The emerging behavioral snapshot from Backlinko showed how dominant the first page, and especially content above the fold, had become. Only 9 % of users ever reached the bottom of page one, and a mere 0.44 % ventured to page two; most searches wrapped up in about 76 seconds without changing the original query and with very little pogo-sticking.
Findings from NN/g’s research (2019) illuminated how modern SERPs have become more complex and how this affects user behavior. They identified the “Pinball Pattern” of gaze, where instead of reading results top-down in order, users’ eyes bounce around the page non-linearly.
This was attributed to the rich features Google began presenting (images, knowledge panels, maps, ads, etc., not just text links). In fact, NN/g noted that the classic linear scan of the top few results was the exception rather than the norm. Users might look at a featured snippet, then flick their attention to a map on the right, then back to a lower organic result – much like a pinball bouncing between “attractors” on the page.
This insight is relevant to an AI-driven results page: an AI overview box is another strong visual element that can distract user attention from the traditional list of links.

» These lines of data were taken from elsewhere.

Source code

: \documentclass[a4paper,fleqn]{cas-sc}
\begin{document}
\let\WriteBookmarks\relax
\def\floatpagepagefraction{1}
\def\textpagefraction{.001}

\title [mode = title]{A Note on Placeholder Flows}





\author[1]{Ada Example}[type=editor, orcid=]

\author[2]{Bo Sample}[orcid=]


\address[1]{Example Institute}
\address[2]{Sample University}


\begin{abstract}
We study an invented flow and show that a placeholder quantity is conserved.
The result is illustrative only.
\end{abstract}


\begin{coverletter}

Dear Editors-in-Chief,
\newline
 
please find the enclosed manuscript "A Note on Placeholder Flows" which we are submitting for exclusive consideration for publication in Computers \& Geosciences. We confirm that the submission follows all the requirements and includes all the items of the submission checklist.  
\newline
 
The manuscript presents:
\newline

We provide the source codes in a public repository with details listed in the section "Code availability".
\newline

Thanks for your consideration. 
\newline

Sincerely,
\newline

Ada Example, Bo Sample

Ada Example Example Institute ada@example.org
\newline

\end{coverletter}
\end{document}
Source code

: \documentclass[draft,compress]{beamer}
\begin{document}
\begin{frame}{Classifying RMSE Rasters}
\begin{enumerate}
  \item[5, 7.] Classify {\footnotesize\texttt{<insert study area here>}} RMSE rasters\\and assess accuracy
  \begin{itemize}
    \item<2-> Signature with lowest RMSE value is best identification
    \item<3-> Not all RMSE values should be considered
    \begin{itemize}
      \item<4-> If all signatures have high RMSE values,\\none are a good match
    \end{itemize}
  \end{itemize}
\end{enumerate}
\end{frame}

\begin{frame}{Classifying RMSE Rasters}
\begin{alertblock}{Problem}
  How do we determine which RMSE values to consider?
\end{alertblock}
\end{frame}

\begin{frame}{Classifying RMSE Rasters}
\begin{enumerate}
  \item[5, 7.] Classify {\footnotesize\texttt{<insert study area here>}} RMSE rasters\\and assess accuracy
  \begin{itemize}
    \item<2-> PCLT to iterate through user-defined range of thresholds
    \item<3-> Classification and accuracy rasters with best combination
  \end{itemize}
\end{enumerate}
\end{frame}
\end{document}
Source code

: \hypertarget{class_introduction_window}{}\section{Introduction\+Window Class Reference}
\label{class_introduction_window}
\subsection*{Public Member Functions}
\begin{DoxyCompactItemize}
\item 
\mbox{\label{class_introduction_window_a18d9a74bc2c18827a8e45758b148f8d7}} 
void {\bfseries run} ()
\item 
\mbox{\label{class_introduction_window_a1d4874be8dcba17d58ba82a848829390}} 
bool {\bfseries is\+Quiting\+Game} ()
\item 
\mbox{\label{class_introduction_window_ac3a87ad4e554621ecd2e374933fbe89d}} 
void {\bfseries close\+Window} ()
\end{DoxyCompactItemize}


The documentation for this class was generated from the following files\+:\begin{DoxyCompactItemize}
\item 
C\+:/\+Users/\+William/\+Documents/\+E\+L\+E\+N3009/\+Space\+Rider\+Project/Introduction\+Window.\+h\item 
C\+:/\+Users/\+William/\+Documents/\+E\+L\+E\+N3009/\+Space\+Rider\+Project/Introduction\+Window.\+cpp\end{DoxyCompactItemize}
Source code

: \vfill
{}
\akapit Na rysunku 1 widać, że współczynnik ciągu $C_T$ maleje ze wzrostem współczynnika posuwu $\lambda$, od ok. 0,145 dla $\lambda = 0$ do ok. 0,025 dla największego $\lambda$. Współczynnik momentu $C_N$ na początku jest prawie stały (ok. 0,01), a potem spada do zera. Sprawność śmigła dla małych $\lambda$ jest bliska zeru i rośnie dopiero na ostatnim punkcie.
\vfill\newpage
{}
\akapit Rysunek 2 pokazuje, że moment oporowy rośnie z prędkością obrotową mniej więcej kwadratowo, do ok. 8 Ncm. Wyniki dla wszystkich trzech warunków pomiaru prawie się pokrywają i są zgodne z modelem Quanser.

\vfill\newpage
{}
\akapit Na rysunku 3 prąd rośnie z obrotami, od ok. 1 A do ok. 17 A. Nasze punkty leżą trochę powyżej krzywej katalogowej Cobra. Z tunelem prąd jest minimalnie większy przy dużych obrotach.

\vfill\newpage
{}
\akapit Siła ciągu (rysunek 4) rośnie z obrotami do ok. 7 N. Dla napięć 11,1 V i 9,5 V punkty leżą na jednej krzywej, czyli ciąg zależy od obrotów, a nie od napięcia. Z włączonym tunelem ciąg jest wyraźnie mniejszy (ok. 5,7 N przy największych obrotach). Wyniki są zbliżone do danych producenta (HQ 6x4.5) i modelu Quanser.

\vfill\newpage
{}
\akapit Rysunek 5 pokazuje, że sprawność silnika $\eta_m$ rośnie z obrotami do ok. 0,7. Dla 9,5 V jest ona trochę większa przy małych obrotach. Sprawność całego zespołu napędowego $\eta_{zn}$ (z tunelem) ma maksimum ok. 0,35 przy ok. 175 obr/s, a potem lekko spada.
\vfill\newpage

NN/g’s studies also measured how far down the SERP users tended to look and how often they reformulated queries.
NN/g’s participants were involved in moderated usability tests (in some cases, conducted in labs), which may differ from purely unmoderated natural behavior.
About Unmoderated Usability Studies
Unmoderated studies are a class of user research methods where participants complete a set of tasks or interactions with a digital product or platform on their own, without the direct guidance or observation of a researcher.
This approach contrasts with moderated studies, where a researcher actively facilitates the testing session, often asking questions and guiding the participant through specific scenarios. For marketers seeking to understand user behavior on expansive platforms, unmoderated testing presents several distinct advantages.
One of the primary benefits of unmoderated studies is their ability to scale and reach a broad audience. These tests can be deployed to a large and diverse group of participants across geographical locations, allowing for the collection of feedback from a wide range of users. This scalability is often coupled with cost and time efficiency.
Unmoderated tests generally require less financial investment and can be conducted more rapidly compared to moderated studies, as they eliminate the need for extensive scheduling and direct researcher involvement during testing sessions.
Furthermore, the absence of a moderator can lead to a reduction in observer bias. Participants may exhibit more natural behaviors and provide more genuine feedback when they are in their environment, rather than under the direct scrutiny of a researcher. Many unmoderated testing platforms also facilitate the collection of quantitative data, such as task completion rates, time on task, and navigation paths, providing measurable insights into user performance.